Test Coverage Improvement Plan
 Current State
 ┌──────────────┬──────────┬──────────────────────────────────┐
 │ Package      │ Coverage │ Statements at 0%                 │
 ├──────────────┼──────────┼──────────────────────────────────┤
 │ utils        │ 71.6%    │ 106                              │
 ├──────────────┼──────────┼──────────────────────────────────┤
 │ tools        │ 55.4%    │ 181 (mostly calls/clip + export) │
 ├──────────────┼──────────┼──────────────────────────────────┤
 │ tools/calls  │ 58.4%    │ 110                              │
 ├──────────────┼──────────┼──────────────────────────────────┤
 │ tools/import │ 3.7%     │ 35                               │
 ├──────────────┼──────────┼──────────────────────────────────┤
 │ db           │ 51.6%    │ 46 (mostly validation + types)   │
 ├──────────────┼──────────┼──────────────────────────────────┤
 │ cmd          │ 0.9%     │ ~all                             │
 ├──────────────┼──────────┼──────────────────────────────────┤
 │ tui          │ 0.0%     │ all                              │
 ├──────────────┼──────────┼──────────────────────────────────┤
 │ Total        │ 37.9%    │                                  │
 └──────────────┴──────────┴──────────────────────────────────┘
 E2E shell scripts (2,200+ lines) cover integration paths already, so we shouldn't duplicate that effort in
 unit tests.
 Guiding Principles
 1. Test at the lowest feasible layer — push logic down so it's testable without DB/IO
 2. Don't test what E2E already covers — cmd/ and DB-integration paths are well-exercised by shell scripts
 3. Pure functions and validation logic first — highest ROI, easiest to maintain
 4. Mock via existing interfaces — db.Querier and utils.DB already exist
 5. Skip UI/IO-heavy code — tui, audio_player, calls_show_images
 ────────────────────────────────────────────────────────────────────────────────
 Priority 1: High-ROI, Zero-Dependency Tests (pure logic)
 These are the easiest wins — pure functions with no DB or filesystem dependencies.
 ### 1a. db/types.go — MarshalJSON tests (0% → ~100%)
 All 5 MarshalJSON methods on Dataset, Location, Cluster, CyclicRecordingPattern, and JSONTime/jt are pure
 serialization.
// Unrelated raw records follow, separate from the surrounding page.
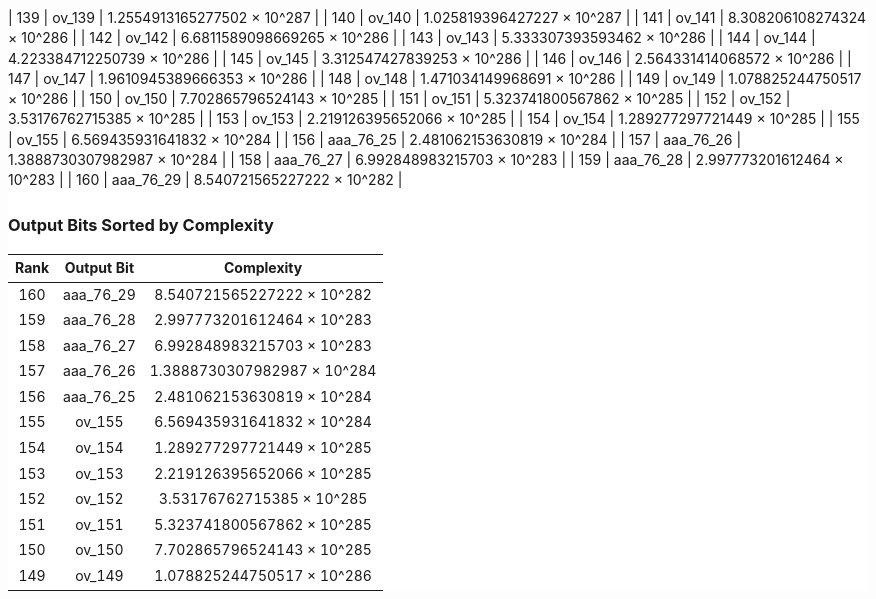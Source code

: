 | 139 | ov_139 | 1.2554913165277502 × 10^287 |
| 140 | ov_140 | 1.025819396427227 × 10^287 |
| 141 | ov_141 | 8.308206108274324 × 10^286 |
| 142 | ov_142 | 6.6811589098669265 × 10^286 |
| 143 | ov_143 | 5.333307393593462 × 10^286 |
| 144 | ov_144 | 4.223384712250739 × 10^286 |
| 145 | ov_145 | 3.312547427839253 × 10^286 |
| 146 | ov_146 | 2.564331414068572 × 10^286 |
| 147 | ov_147 | 1.9610945389666353 × 10^286 |
| 148 | ov_148 | 1.471034149968691 × 10^286 |
| 149 | ov_149 | 1.078825244750517 × 10^286 |
| 150 | ov_150 | 7.702865796524143 × 10^285 |
| 151 | ov_151 | 5.323741800567862 × 10^285 |
| 152 | ov_152 | 3.53176762715385 × 10^285 |
| 153 | ov_153 | 2.219126395652066 × 10^285 |
| 154 | ov_154 | 1.289277297721449 × 10^285 |
| 155 | ov_155 | 6.569435931641832 × 10^284 |
| 156 | aaa_76_25 | 2.481062153630819 × 10^284 |
| 157 | aaa_76_26 | 1.3888730307982987 × 10^284 |
| 158 | aaa_76_27 | 6.992848983215703 × 10^283 |
| 159 | aaa_76_28 | 2.997773201612464 × 10^283 |
| 160 | aaa_76_29 | 8.540721565227222 × 10^282 |

### Output Bits Sorted by Complexity

| Rank | Output Bit | Complexity |
|:----:|:----------:|:----------:|
| 160 | aaa_76_29 | 8.540721565227222 × 10^282 |
| 159 | aaa_76_28 | 2.997773201612464 × 10^283 |
| 158 | aaa_76_27 | 6.992848983215703 × 10^283 |
| 157 | aaa_76_26 | 1.3888730307982987 × 10^284 |
| 156 | aaa_76_25 | 2.481062153630819 × 10^284 |
| 155 | ov_155 | 6.569435931641832 × 10^284 |
| 154 | ov_154 | 1.289277297721449 × 10^285 |
| 153 | ov_153 | 2.219126395652066 × 10^285 |
| 152 | ov_152 | 3.53176762715385 × 10^285 |
| 151 | ov_151 | 5.323741800567862 × 10^285 |
| 150 | ov_150 | 7.702865796524143 × 10^285 |
| 149 | ov_149 | 1.078825244750517 × 10^286 |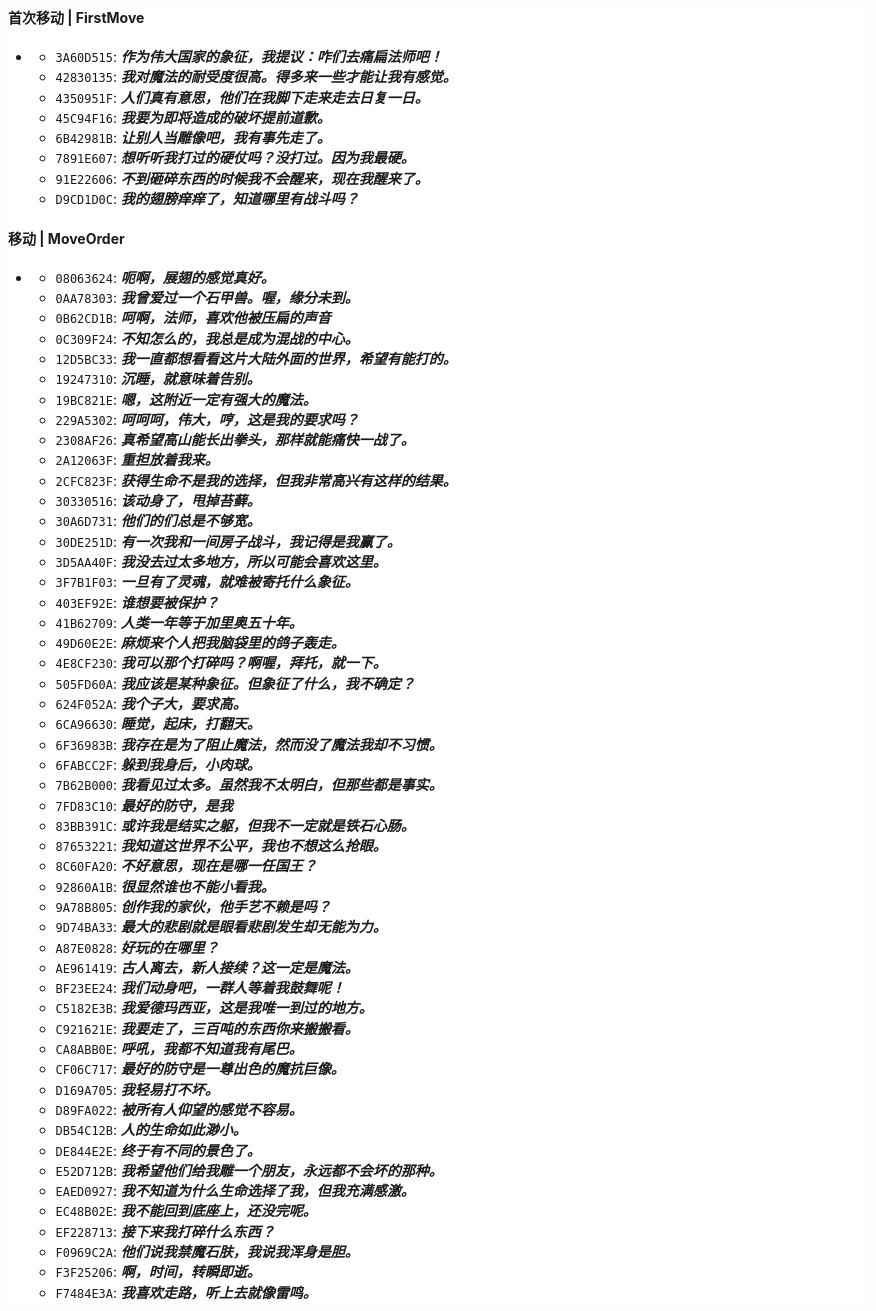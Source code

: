 #### 首次移动 | FirstMove
- - `3A60D515`: ***作为伟大国家的象征，我提议：咋们去痛扁法师吧！***
  - `42830135`: ***我对魔法的耐受度很高。得多来一些才能让我有感觉。***
  - `4350951F`: ***人们真有意思，他们在我脚下走来走去日复一日。***
  - `45C94F16`: ***我要为即将造成的破坏提前道歉。***
  - `6B42981B`: ***让别人当雕像吧，我有事先走了。***
  - `7891E607`: ***想听听我打过的硬仗吗？没打过。因为我最硬。***
  - `91E22606`: ***不到砸碎东西的时候我不会醒来，现在我醒来了。***
  - `D9CD1D0C`: ***我的翅膀痒痒了，知道哪里有战斗吗？***

#### 移动 | MoveOrder
- - `08063624`: ***呃啊，展翅的感觉真好。***
  - `0AA78303`: ***我曾爱过一个石甲兽。喔，缘分未到。***
  - `0B62CD1B`: ***呵啊，法师，喜欢他被压扁的声音***
  - `0C309F24`: ***不知怎么的，我总是成为混战的中心。***
  - `12D5BC33`: ***我一直都想看看这片大陆外面的世界，希望有能打的。***
  - `19247310`: ***沉睡，就意味着告别。***
  - `19BC821E`: ***嗯，这附近一定有强大的魔法。***
  - `229A5302`: ***呵呵呵，伟大，哼，这是我的要求吗？***
  - `2308AF26`: ***真希望高山能长出拳头，那样就能痛快一战了。***
  - `2A12063F`: ***重担放着我来。***
  - `2CFC823F`: ***获得生命不是我的选择，但我非常高兴有这样的结果。***
  - `30330516`: ***该动身了，甩掉苔藓。***
  - `30A6D731`: ***他们的们总是不够宽。***
  - `30DE251D`: ***有一次我和一间房子战斗，我记得是我赢了。***
  - `3D5AA40F`: ***我没去过太多地方，所以可能会喜欢这里。***
  - `3F7B1F03`: ***一旦有了灵魂，就难被寄托什么象征。***
  - `403EF92E`: ***谁想要被保护？***
  - `41B62709`: ***人类一年等于加里奥五十年。***
  - `49D60E2E`: ***麻烦来个人把我脑袋里的鸽子轰走。***
  - `4E8CF230`: ***我可以那个打碎吗？啊喔，拜托，就一下。***
  - `505FD60A`: ***我应该是某种象征。但象征了什么，我不确定？***
  - `624F052A`: ***我个子大，要求高。***
  - `6CA96630`: ***睡觉，起床，打翻天。***
  - `6F36983B`: ***我存在是为了阻止魔法，然而没了魔法我却不习惯。***
  - `6FABCC2F`: ***躲到我身后，小肉球。***
  - `7B62B000`: ***我看见过太多。虽然我不太明白，但那些都是事实。***
  - `7FD83C10`: ***最好的防守，是我***
  - `83BB391C`: ***或许我是结实之躯，但我不一定就是铁石心肠。***
  - `87653221`: ***我知道这世界不公平，我也不想这么抢眼。***
  - `8C60FA20`: ***不好意思，现在是哪一任国王？***
  - `92860A1B`: ***很显然谁也不能小看我。***
  - `9A78B805`: ***创作我的家伙，他手艺不赖是吗？***
  - `9D74BA33`: ***最大的悲剧就是眼看悲剧发生却无能为力。***
  - `A87E0828`: ***好玩的在哪里？***
  - `AE961419`: ***古人离去，新人接续？这一定是魔法。***
  - `BF23EE24`: ***我们动身吧，一群人等着我鼓舞呢！***
  - `C5182E3B`: ***我爱德玛西亚，这是我唯一到过的地方。***
  - `C921621E`: ***我要走了，三百吨的东西你来搬搬看。***
  - `CA8ABB0E`: ***呼吼，我都不知道我有尾巴。***
  - `CF06C717`: ***最好的防守是一尊出色的魔抗巨像。***
  - `D169A705`: ***我轻易打不坏。***
  - `D89FA022`: ***被所有人仰望的感觉不容易。***
  - `DB54C12B`: ***人的生命如此渺小。***
  - `DE844E2E`: ***终于有不同的景色了。***
  - `E52D712B`: ***我希望他们给我雕一个朋友，永远都不会坏的那种。***
  - `EAED0927`: ***我不知道为什么生命选择了我，但我充满感激。***
  - `EC48B02E`: ***我不能回到底座上，还没完呢。***
  - `EF228713`: ***接下来我打碎什么东西？***
  - `F0969C2A`: ***他们说我禁魔石肤，我说我浑身是胆。***
  - `F3F25206`: ***啊，时间，转瞬即逝。***
  - `F7484E3A`: ***我喜欢走路，听上去就像雷鸣。***
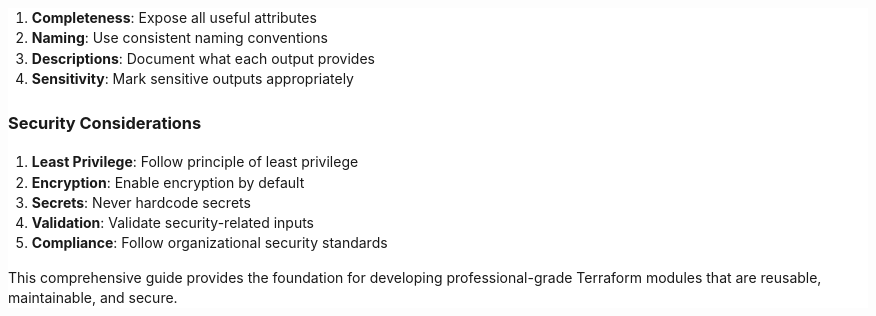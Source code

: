 1. **Completeness**: Expose all useful attributes
2. **Naming**: Use consistent naming conventions
3. **Descriptions**: Document what each output provides
4. **Sensitivity**: Mark sensitive outputs appropriately

### Security Considerations

1. **Least Privilege**: Follow principle of least privilege
2. **Encryption**: Enable encryption by default
3. **Secrets**: Never hardcode secrets
4. **Validation**: Validate security-related inputs
5. **Compliance**: Follow organizational security standards

This comprehensive guide provides the foundation for developing professional-grade Terraform modules that are reusable, maintainable, and secure.

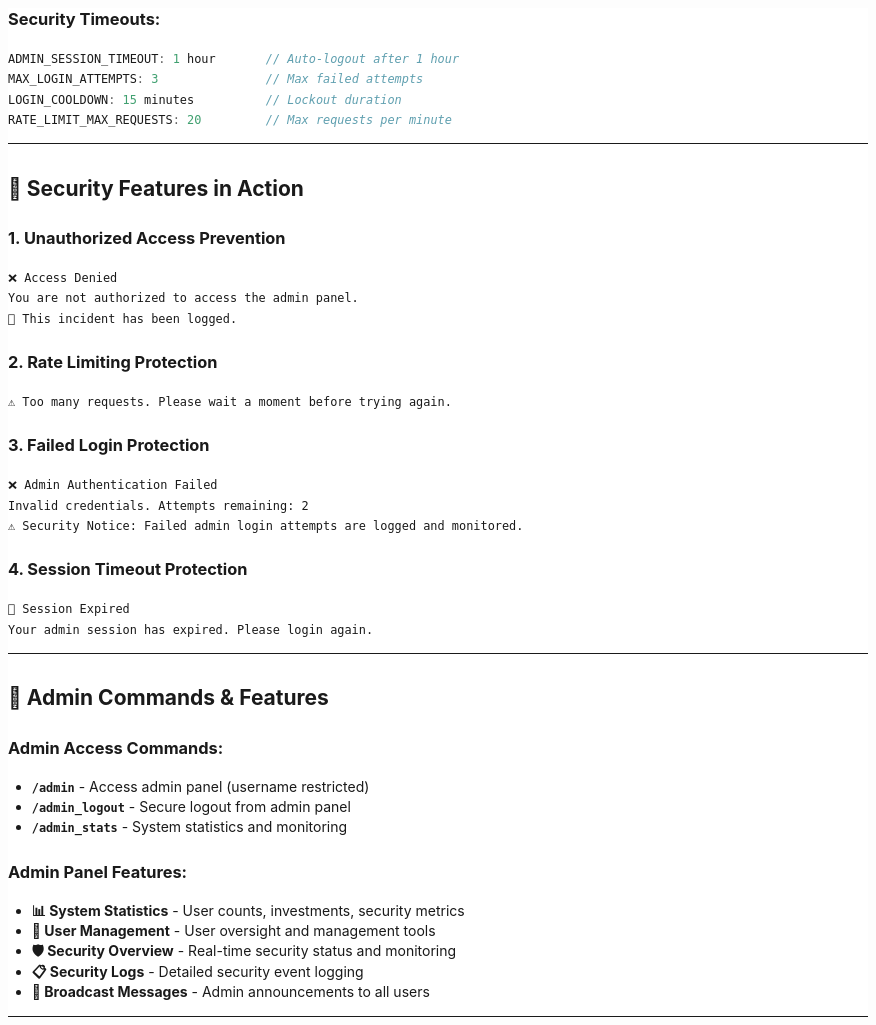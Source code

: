 ### **Security Timeouts:**
```javascript
ADMIN_SESSION_TIMEOUT: 1 hour       // Auto-logout after 1 hour
MAX_LOGIN_ATTEMPTS: 3               // Max failed attempts
LOGIN_COOLDOWN: 15 minutes          // Lockout duration
RATE_LIMIT_MAX_REQUESTS: 20         // Max requests per minute
```

---

## 🚨 **Security Features in Action**

### **1. Unauthorized Access Prevention**
```
❌ Access Denied
You are not authorized to access the admin panel.
🚨 This incident has been logged.
```

### **2. Rate Limiting Protection**
```
⚠️ Too many requests. Please wait a moment before trying again.
```

### **3. Failed Login Protection**
```
❌ Admin Authentication Failed
Invalid credentials. Attempts remaining: 2
⚠️ Security Notice: Failed admin login attempts are logged and monitored.
```

### **4. Session Timeout Protection**
```
🔐 Session Expired
Your admin session has expired. Please login again.
```

---

## 🔧 **Admin Commands & Features**

### **Admin Access Commands:**
- **`/admin`** - Access admin panel (username restricted)
- **`/admin_logout`** - Secure logout from admin panel
- **`/admin_stats`** - System statistics and monitoring

### **Admin Panel Features:**
- **📊 System Statistics** - User counts, investments, security metrics
- **👥 User Management** - User oversight and management tools
- **🛡️ Security Overview** - Real-time security status and monitoring
- **📋 Security Logs** - Detailed security event logging
- **📢 Broadcast Messages** - Admin announcements to all users

---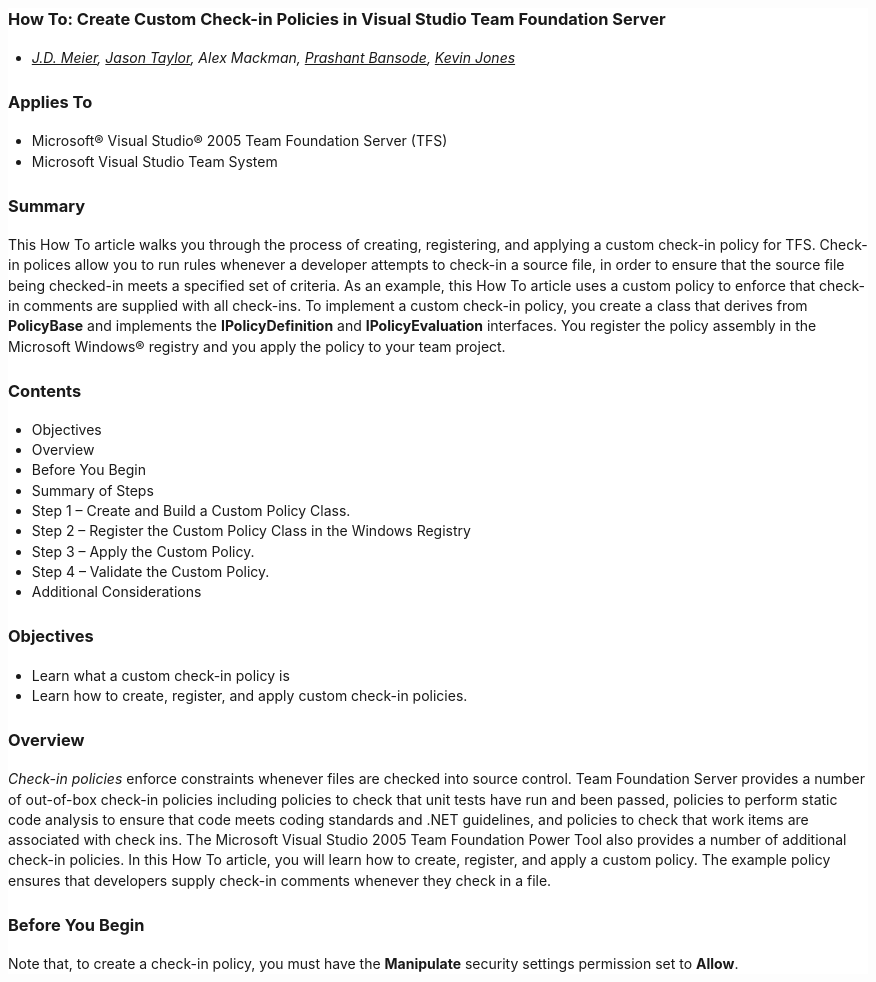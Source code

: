 ### How To: Create Custom Check-in Policies in Visual Studio Team Foundation Server 
- _[J.D. Meier](http://blogs.msdn.com/jmeier), [Jason Taylor](http://jtaylorgoodlife.blogspot.com/), Alex Mackman, [Prashant Bansode](http://prashantbansode.blogspot.com/), [Kevin Jones](http://blogs.advantaje.com/blog/kevin/)_

### Applies To
* Microsoft® Visual Studio® 2005 Team Foundation Server (TFS)
* Microsoft Visual Studio Team System

### Summary
This How To article walks you through the process of creating, registering, and applying a custom check-in policy for TFS. Check-in polices allow you to run rules whenever a developer attempts to check-in a source file, in order to ensure that the source file being checked-in meets a specified set of criteria. As an example, this How To article uses a custom policy to enforce that check-in comments are supplied with all check-ins. To implement a custom check-in policy, you create a class that derives from **PolicyBase** and implements the **IPolicyDefinition** and **IPolicyEvaluation** interfaces. You register the policy assembly in the Microsoft Windows® registry and you apply the policy to your team project.

### Contents
* Objectives
* Overview
* Before You Begin
* Summary of Steps
* Step 1 – Create and Build a Custom Policy Class.
* Step 2 – Register the Custom Policy Class in the Windows Registry
* Step 3 – Apply the Custom Policy.
* Step 4 – Validate the Custom Policy.
* Additional Considerations

### Objectives
* Learn what a custom check-in policy is 
* Learn how to create, register, and apply custom check-in policies.

### Overview
_Check-in policies_ enforce constraints whenever files are checked into source control. Team Foundation Server provides a number of out-of-box check-in policies including policies to check that unit tests have run and been passed, policies to perform static code analysis to ensure that code meets coding standards and .NET guidelines, and policies to check that work items are associated with check ins. The Microsoft Visual Studio 2005 Team Foundation Power Tool also provides a number of additional check-in policies. In this How To article, you will learn how to create, register, and apply a custom policy. The example policy ensures that developers supply check-in comments whenever they check in a file.

### Before You Begin
Note that, to create a check-in policy, you must have the **Manipulate** security settings permission set to **Allow**.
Create structs with known values, marshal, assert JSON output. ~30 lines of test per type.
 ### 1b. utils/location.go — ParseLocation (0% → ~100%)
 Already a simple pure function. Test: valid 2-part, valid 3-part, too few parts, too many, non-numeric
 lat/lng, whitespace trimming.
 ### 1c. utils/placeholders.go — Placeholders (0% → ~100%)
 One function, already depends on nothing. Test n=0, n=1, n=3.
 ### 1d. utils/validation.go — ValidateOptionalShortID, ValidateOptionalStringLength (0% → ~100%)
 Two uncovered pure functions. Test nil pointer, empty string, valid value, invalid value.
 ### 1e. db/utils.go — Placeholders (0% → ~100%)
 Same as utils/placeholders — trivial test.
 ### 1f. db/resolve.go — ResolveDBPath (0% → ~100%)
 Small function, test path resolution logic.
 ### 1g. tools/calls/isnight.go — String() and sunTimeUTC() (0% → ~100%)
 String() is pure formatting. sunTimeUTC() is pure conditional. Easy table-driven tests.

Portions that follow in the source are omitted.